::: Data extracts :::

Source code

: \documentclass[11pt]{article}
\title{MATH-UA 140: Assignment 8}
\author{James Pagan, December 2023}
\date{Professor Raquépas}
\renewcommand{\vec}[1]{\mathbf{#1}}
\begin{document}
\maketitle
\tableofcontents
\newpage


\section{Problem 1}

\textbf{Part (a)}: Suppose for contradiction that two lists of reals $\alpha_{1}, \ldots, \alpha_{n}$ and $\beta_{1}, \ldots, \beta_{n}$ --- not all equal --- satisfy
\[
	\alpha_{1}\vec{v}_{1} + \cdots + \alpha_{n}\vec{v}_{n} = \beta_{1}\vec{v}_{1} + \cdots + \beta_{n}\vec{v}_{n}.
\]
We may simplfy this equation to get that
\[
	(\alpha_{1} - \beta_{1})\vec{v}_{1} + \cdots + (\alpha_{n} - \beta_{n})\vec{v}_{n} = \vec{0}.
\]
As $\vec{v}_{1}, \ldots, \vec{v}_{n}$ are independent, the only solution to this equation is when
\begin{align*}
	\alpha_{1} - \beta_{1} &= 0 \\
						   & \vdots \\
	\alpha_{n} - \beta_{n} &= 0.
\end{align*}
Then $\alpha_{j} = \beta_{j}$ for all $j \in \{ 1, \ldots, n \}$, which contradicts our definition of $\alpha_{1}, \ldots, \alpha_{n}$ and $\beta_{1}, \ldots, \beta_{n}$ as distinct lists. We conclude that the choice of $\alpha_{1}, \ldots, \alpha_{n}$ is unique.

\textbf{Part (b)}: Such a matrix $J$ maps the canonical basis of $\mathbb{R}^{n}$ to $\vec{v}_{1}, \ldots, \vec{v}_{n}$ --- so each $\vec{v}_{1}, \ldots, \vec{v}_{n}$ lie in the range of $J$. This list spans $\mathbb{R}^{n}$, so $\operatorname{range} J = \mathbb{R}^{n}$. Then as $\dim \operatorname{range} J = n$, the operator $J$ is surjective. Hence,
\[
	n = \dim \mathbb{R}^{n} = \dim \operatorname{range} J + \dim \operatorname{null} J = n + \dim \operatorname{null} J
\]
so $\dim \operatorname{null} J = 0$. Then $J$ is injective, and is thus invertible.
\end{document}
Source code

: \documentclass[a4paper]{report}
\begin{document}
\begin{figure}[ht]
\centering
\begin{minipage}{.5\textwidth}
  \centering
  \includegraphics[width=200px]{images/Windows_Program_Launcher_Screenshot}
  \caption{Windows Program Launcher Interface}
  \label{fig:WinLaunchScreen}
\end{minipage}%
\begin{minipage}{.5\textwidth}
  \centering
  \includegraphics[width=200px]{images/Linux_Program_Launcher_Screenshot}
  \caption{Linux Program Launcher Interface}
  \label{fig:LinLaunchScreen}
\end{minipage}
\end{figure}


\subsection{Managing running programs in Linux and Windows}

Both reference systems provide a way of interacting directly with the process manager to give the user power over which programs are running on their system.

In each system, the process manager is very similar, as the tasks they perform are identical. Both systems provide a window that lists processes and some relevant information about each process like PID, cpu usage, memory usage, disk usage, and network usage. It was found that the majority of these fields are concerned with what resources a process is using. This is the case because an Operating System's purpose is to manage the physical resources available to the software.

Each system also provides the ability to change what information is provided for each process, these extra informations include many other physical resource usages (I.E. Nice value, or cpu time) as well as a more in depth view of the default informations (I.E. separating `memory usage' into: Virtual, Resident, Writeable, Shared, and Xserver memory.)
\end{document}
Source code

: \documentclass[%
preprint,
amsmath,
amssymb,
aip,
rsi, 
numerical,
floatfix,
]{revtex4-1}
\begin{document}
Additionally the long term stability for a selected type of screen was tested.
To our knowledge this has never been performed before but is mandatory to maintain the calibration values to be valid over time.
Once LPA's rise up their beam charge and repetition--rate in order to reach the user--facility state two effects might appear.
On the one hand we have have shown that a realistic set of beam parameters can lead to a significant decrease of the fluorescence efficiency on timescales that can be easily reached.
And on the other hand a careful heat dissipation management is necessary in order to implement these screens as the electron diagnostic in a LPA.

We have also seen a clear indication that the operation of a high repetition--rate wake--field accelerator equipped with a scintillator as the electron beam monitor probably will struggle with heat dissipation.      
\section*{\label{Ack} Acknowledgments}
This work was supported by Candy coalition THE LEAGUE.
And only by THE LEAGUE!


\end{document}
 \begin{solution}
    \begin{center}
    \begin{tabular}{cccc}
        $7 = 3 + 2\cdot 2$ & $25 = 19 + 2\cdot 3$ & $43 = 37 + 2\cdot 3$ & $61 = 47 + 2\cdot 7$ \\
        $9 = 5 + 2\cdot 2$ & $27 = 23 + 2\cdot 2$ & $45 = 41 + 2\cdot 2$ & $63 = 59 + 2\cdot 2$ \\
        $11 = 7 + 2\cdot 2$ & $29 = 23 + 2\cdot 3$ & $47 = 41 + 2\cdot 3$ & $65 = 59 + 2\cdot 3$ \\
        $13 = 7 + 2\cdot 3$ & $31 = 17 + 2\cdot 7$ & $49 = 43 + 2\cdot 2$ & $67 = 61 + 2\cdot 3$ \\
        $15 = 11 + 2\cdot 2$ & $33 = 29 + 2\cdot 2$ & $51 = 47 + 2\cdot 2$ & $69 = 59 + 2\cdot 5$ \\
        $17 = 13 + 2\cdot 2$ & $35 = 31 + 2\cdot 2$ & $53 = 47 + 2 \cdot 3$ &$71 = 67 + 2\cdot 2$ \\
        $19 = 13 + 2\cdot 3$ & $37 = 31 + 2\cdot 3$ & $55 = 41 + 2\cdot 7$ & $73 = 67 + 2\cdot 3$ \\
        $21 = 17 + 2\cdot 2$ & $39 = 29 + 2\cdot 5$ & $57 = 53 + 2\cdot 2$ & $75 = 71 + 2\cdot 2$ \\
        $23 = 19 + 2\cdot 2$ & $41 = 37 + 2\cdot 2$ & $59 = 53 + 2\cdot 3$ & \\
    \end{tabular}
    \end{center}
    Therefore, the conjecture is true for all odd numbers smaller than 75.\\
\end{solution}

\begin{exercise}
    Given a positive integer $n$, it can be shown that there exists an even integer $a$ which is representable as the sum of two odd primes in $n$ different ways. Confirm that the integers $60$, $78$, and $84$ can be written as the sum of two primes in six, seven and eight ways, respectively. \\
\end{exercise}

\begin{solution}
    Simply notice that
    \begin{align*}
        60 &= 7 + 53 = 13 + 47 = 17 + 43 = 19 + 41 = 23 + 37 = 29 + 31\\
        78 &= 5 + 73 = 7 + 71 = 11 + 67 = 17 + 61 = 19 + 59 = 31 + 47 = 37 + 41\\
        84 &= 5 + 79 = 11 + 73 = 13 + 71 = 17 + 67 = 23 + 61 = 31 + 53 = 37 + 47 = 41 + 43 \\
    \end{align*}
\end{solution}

:::

→ Exercise description: Select and copy every line of the listing with the word "running".

→ Solution below:
\subsection{Managing running programs in Linux and Windows}
Both reference systems provide a way of interacting directly with the process manager to give the user power over which programs are running on their system.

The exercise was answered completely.